What you should do
Find every line in the records below that holds the word "made", and copy it out.

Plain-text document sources
#####
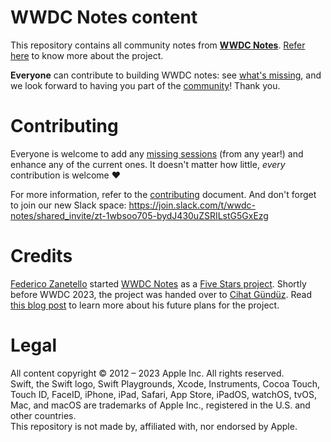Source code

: # WWDC Notes content

This repository contains all community notes from **[WWDC Notes][website]**. [Refer here][wnAbout] to know more about the project.

**Everyone** can contribute to building WWDC notes: see [what's missing][wnWM], and we look forward to having you part of the [community][wnc]! Thank you.

# Contributing

Everyone is welcome to add any [missing sessions][wnWM] (from any year!) and enhance any of the current ones. It doesn't matter how little, _every_ contribution is welcome ❤️

For more information, refer to the [contributing][contributing] document. And don't forget to join our new Slack space:
https://join.slack.com/t/wwdc-notes/shared_invite/zt-1wbsoo705-bydJ430uZSRILstG5GxEzg

# Credits

[Federico Zanetello][twitter] started [WWDC Notes][website] as a [Five Stars project][5SWebsite].
Shortly before WWDC 2023, the project was handed over to [Cihat Gündüz](https://twitter.com/Jeehut). Read [this blog post](https://www.fline.dev/taking-over-wwdc-notes-and-its-future/?ref=github.com) to learn more about his future plans for the project.

# Legal

All content copyright © 2012 – 2023 Apple Inc. All rights reserved.  
Swift, the Swift logo, Swift Playgrounds, Xcode, Instruments, Cocoa Touch, Touch ID, FaceID, iPhone, iPad, Safari, App Store, iPadOS, watchOS, tvOS, Mac, and macOS are trademarks of Apple Inc., registered in the U.S. and other countries.  
This repository is not made by, affiliated with, nor endorsed by Apple.

[5SWebsite]: https://fivestars.blog
[contributing]: CONTRIBUTING.md
[markdownSpec]: https://daringfireball.net/projects/markdown/
[twitter]: https://twitter.com/zntfdr
[website]: https://www.wwdcnotes.com
[wnAbout]: https://wwdcnotes.com/about/
[wnWM]: https://www.wwdcnotes.com/what-s-missing/
[wnc]: https://www.wwdcnotes.com/community/
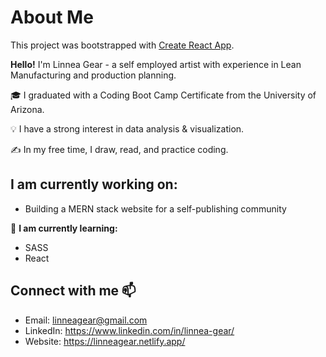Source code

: # About Me

This project was bootstrapped with [Create React App](https://github.com/facebook/create-react-app).

<b>Hello!</b> 
I'm Linnea Gear - a self employed artist with experience in Lean Manufacturing and production planning.

<p>🎓 I graduated with a Coding Boot Camp Certificate from the University of Arizona.</p>
<p>💡 I have a strong interest in data analysis & visualization. </p>
<p>✍️ In my free time, I draw, read, and practice coding.</p>



## I am currently working on:
- Building a MERN stack website for a self-publishing community

🌱 <b>I am currently learning:</b>
- SASS
- React


## Connect with me 📫

- Email: linneagear@gmail.com
- LinkedIn: https://www.linkedin.com/in/linnea-gear/
- Website: https://linneagear.netlify.app/
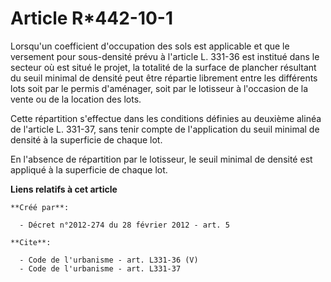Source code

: # Article R*442-10-1

Lorsqu'un coefficient d'occupation des sols est applicable et que le versement pour sous-densité prévu à l'article L. 331-36
est institué dans le secteur où est situé le projet, la totalité de la surface de plancher résultant du seuil minimal de
densité peut être répartie librement entre les différents lots soit par le permis d'aménager, soit par le lotisseur à
l'occasion de la vente ou de la location des lots. 

Cette répartition s'effectue dans les conditions définies au deuxième alinéa de l'article L. 331-37, sans tenir compte de
l'application du seuil minimal de densité à la superficie de chaque lot. 

En l'absence de répartition par le lotisseur, le seuil minimal de densité est appliqué à la superficie de chaque lot.

**Liens relatifs à cet article**

	**Créé par**:

	  - Décret n°2012-274 du 28 février 2012 - art. 5

	**Cite**:

	  - Code de l'urbanisme - art. L331-36 (V)
	  - Code de l'urbanisme - art. L331-37
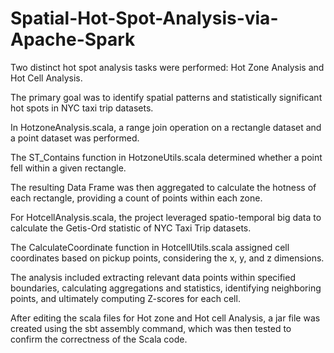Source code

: # Spatial-Hot-Spot-Analysis-via-Apache-Spark

Two distinct hot spot analysis tasks were performed: Hot Zone Analysis and Hot Cell Analysis. 

The primary goal was to identify spatial patterns and statistically significant hot spots in NYC taxi trip datasets.

In HotzoneAnalysis.scala, a range join operation on a rectangle dataset and a point dataset was performed. 

The ST_Contains function in HotzoneUtils.scala determined whether a point fell within a given rectangle. 

The resulting Data Frame was then aggregated to calculate the hotness of each rectangle, providing a count of points within each zone.

For HotcellAnalysis.scala, the project leveraged spatio-temporal big data to calculate the Getis-Ord statistic of NYC Taxi Trip datasets.

The CalculateCoordinate function in HotcellUtils.scala assigned cell coordinates based on pickup points, considering the x, y, and z dimensions.

The analysis included extracting relevant data points within specified boundaries, calculating aggregations and statistics, identifying neighboring points, and ultimately computing Z-scores for each cell.

After editing the scala files for Hot zone and Hot cell Analysis, a jar file was created using the sbt assembly command, which was then tested to confirm the correctness of the Scala code.
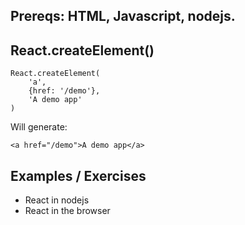 ## Prereqs: HTML, Javascript, nodejs.

## React.createElement()

    React.createElement(
        'a',
        {href: '/demo'},
        'A demo app'
    )

Will generate:

    <a href="/demo">A demo app</a>

## Examples / Exercises

- React in nodejs
- React in the browser
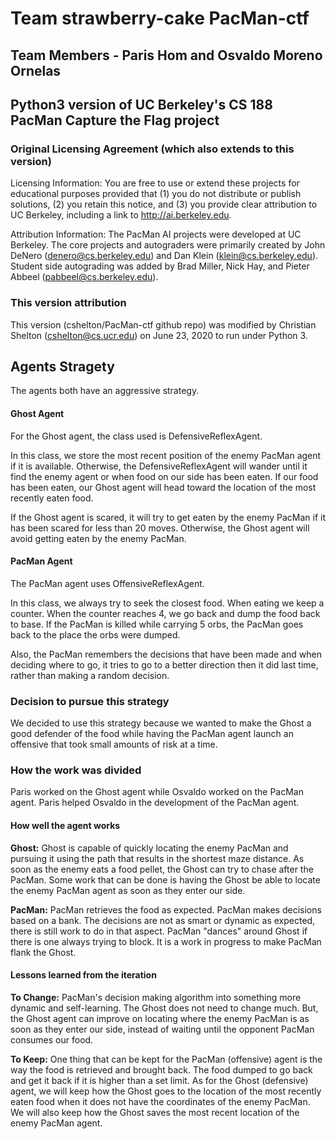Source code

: # Team strawberry-cake PacMan-ctf
## Team Members - Paris Hom and Osvaldo Moreno Ornelas
## Python3 version of UC Berkeley's CS 188 PacMan Capture the Flag project

### Original Licensing Agreement (which also extends to this version)
Licensing Information:  You are free to use or extend these projects for
educational purposes provided that (1) you do not distribute or publish
solutions, (2) you retain this notice, and (3) you provide clear
attribution to UC Berkeley, including a link to http://ai.berkeley.edu.

Attribution Information: The PacMan AI projects were developed at UC Berkeley.
The core projects and autograders were primarily created by John DeNero
(denero@cs.berkeley.edu) and Dan Klein (klein@cs.berkeley.edu).
Student side autograding was added by Brad Miller, Nick Hay, and
Pieter Abbeel (pabbeel@cs.berkeley.edu).

### This version attribution
This version (cshelton/PacMan-ctf github repo) was modified by Christian
Shelton (cshelton@cs.ucr.edu) on June 23, 2020 to run under Python 3.


## Agents Stragety
The agents both have an aggressive strategy.
#### Ghost Agent
For the Ghost agent, the class used is DefensiveReflexAgent. 

In this class, we store the most recent position of the enemy PacMan agent if it is available. Otherwise, the DefensiveReflexAgent will wander until it find the enemy agent or when food on our side has been eaten. If our food has been eaten, our Ghost agent will head toward the location of the most recently eaten food.

If the Ghost agent is scared, it will try to get eaten by the enemy PacMan if it has been scared for less than 20 moves. Otherwise, the Ghost agent will avoid getting eaten by the enemy PacMan.
#### PacMan Agent
The PacMan agent uses OffensiveReflexAgent. 

In this class, we always try to seek the closest food. When eating we keep a counter. When the counter reaches 4, we go back and dump the food back to base. If the PacMan is killed while carrying 5 orbs, the PacMan goes back to the place the orbs were dumped. 

Also, the PacMan remembers the decisions that have been made and when deciding where to go, it tries to go to a better direction then it did last time, rather than making a random decision.

### Decision to pursue this strategy
We decided to use this strategy because we wanted to make the Ghost a good defender of the food while having the PacMan agent launch an offensive that took small amounts of risk at a time.


### How the work was divided
Paris worked on the Ghost agent while Osvaldo worked on the PacMan agent. Paris helped Osvaldo in the development of the PacMan agent.

#### How well the agent works

**Ghost:** Ghost is capable of quickly locating the enemy PacMan and pursuing it using the path that results in the shortest maze distance. As soon as the enemy eats a food pellet, the Ghost can try to chase after the PacMan. Some work that can be done is having the Ghost be able to locate the enemy PacMan agent as soon as they enter our side.

**PacMan:**  PacMan retrieves the food as expected. PacMan makes decisions based on a bank. The decisions are not as smart or dynamic as expected, there is still work to do in that aspect. PacMan "dances" around Ghost if there is one always trying to block. It is a work in progress to make PacMan flank the Ghost.

#### Lessons learned from the iteration

**To Change:** PacMan's decision making algorithm into something more dynamic and self-learning. The Ghost does not need to change much. But, the Ghost agent can improve on locating where the enemy PacMan is as soon as they enter our side, instead of waiting until the opponent PacMan consumes our food.

**To Keep:** One thing that can be kept for the PacMan (offensive) agent is the way the food is retrieved and brought back. The food dumped to go back and get it back if it is higher than a set limit.
As for the Ghost (defensive) agent, we will keep how the Ghost goes to the location of the most recently eaten food when it does not have the coordinates of the enemy PacMan. We will also keep how the Ghost saves the most recent location of the enemy PacMan agent.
#####
Answer box
This repository is not made by, affiliated with, nor endorsed by Apple.
Also, the PacMan remembers the decisions that have been made and when deciding where to go, it tries to go to a better direction then it did last time, rather than making a random decision.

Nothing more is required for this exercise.